Cities of the World Where You Don’t Need AC or Heat, Mapped - jermaustin1
https://medium.com/@mnolangray/cities-of-the-world-where-you-dont-need-ac-or-heat-mapped-2a3d6e018970
======
sithadmin
Eh, some of these 'prefer' judgements are iffy, especially on heat. Dallas,
for instance, _requires_ landlords provide heaters that keep a room at no less
than 68 degrees F. Nearby Arlington requires landlords provide heaters that
can maintain 70 degrees F. This regulation doesn't apply to those that own
their own home, but the fact that the regulation exists at all seems to
suggest that considering heating as a mere 'preference' is off-base.

------
mullen
Can confirm, San Diego along the coast really does not need neither A/C or
Heating.

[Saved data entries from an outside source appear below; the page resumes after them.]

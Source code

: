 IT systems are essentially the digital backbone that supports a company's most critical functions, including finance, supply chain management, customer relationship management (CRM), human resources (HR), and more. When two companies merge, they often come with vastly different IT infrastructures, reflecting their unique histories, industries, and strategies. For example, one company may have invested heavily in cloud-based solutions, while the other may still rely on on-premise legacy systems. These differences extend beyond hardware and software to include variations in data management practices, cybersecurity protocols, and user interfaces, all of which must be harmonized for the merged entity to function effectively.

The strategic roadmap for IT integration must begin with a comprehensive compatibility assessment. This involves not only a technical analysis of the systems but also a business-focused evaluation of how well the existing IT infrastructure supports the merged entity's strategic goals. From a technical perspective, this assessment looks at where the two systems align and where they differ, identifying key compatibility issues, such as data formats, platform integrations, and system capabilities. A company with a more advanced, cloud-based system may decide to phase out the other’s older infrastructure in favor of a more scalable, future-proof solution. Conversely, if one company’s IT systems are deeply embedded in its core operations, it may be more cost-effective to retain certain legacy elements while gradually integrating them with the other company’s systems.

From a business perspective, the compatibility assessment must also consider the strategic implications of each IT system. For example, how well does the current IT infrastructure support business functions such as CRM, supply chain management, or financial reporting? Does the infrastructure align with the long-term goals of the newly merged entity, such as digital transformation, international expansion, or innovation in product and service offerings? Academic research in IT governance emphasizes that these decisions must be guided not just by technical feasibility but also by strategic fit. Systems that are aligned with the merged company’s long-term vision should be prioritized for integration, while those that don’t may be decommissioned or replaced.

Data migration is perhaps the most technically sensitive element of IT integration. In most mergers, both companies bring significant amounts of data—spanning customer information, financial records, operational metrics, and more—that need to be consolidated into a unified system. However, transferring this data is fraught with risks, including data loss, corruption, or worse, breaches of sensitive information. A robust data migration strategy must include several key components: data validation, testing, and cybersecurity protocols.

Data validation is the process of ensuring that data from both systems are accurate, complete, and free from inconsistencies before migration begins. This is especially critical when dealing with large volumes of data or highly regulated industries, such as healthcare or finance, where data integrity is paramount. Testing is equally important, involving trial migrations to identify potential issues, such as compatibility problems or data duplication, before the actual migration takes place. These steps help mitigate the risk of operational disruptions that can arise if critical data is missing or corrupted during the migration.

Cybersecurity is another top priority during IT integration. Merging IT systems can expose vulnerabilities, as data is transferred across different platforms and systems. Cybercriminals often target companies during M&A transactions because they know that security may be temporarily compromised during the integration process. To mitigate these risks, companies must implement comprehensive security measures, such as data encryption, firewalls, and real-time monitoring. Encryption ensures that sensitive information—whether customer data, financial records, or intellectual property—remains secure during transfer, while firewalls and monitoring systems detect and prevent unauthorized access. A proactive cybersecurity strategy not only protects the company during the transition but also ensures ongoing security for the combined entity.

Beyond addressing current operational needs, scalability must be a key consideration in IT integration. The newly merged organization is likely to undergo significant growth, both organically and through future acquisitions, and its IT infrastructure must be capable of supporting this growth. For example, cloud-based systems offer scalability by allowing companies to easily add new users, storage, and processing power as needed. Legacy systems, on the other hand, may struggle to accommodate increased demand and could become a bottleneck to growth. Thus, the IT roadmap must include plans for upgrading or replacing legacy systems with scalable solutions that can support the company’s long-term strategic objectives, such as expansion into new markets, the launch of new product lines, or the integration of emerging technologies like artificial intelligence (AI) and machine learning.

Go inland 10+ miles and it is a different story.

------
joshstrange
I wouldn't trust this data very far. Lexington, KY has "AC: PREFER" which is a
joke. Our humidity is so high it feels like you are swimming when you walk
outside in the summer and we regularly have 90-100 days in summer. You simply
could not survive without AC...

------
esotericn
> The Perfect Cities. Without further ado, here are the 13 cities where the
> temperature is wonderful year round, in alphabetical order:

...snipped...

> Sydney, Australia

Tomorrow it'll be 40C in Sydney....?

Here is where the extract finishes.